### Exercise goal
Below are the entries; determine how many of their lines contain the string "Notebook" and give that figure alone.

### Provided data
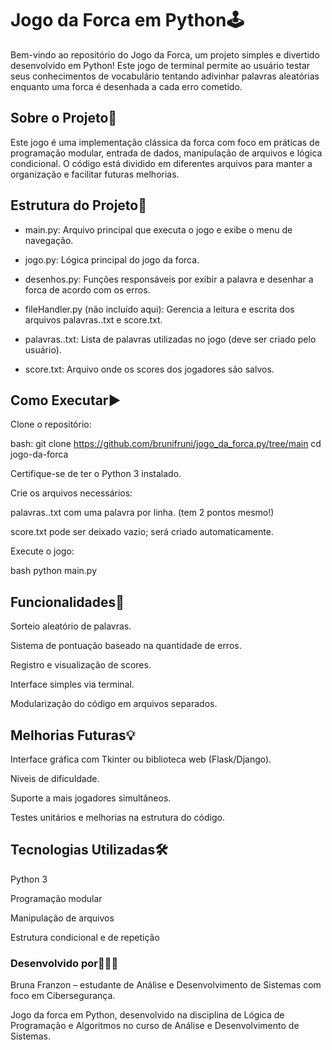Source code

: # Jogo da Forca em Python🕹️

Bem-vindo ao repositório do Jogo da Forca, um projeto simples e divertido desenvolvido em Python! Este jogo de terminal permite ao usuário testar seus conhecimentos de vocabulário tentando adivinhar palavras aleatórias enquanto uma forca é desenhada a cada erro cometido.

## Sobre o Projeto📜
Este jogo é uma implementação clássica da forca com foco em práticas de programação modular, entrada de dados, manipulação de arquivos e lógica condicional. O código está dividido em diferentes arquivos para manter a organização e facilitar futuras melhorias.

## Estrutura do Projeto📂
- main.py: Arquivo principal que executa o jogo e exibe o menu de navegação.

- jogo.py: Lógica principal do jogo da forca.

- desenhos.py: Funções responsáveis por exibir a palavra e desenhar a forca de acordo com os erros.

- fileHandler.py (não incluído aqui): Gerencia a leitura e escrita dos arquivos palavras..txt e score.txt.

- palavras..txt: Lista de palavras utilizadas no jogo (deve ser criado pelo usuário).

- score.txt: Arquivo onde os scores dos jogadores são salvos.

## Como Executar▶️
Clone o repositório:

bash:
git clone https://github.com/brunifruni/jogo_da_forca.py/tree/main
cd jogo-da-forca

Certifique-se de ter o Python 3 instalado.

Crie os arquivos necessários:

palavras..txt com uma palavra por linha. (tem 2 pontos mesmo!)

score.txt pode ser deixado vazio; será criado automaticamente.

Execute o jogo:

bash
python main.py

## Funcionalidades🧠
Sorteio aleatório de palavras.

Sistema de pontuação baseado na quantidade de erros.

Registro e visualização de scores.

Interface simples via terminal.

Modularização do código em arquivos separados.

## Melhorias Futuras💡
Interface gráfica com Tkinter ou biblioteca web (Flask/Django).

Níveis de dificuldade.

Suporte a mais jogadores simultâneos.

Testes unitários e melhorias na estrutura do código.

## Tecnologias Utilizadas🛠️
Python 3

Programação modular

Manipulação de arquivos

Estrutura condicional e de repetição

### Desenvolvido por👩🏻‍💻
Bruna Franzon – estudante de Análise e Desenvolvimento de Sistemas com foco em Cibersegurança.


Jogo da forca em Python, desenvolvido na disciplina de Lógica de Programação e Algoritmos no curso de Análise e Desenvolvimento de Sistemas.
...
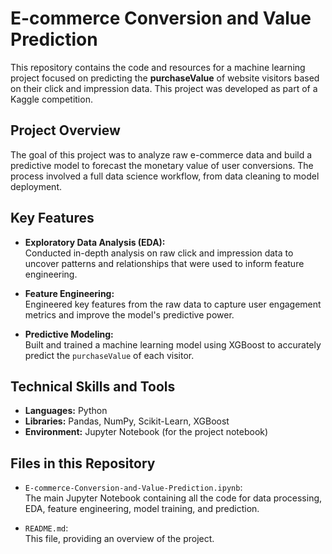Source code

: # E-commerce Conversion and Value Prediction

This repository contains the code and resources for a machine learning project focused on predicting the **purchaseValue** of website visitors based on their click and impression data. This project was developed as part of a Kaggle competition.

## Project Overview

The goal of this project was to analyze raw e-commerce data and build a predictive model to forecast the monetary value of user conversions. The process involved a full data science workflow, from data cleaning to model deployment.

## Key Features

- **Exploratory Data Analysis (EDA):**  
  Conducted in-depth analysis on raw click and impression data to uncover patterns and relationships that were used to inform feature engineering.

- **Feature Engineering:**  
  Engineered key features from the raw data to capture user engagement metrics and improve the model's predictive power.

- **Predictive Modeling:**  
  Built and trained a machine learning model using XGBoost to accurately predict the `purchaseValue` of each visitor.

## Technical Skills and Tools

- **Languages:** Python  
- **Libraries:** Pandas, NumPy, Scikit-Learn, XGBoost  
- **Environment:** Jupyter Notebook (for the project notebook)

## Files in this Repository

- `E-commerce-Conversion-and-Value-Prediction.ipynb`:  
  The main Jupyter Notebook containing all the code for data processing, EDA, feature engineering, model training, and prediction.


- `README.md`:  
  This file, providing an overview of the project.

### Expected output
2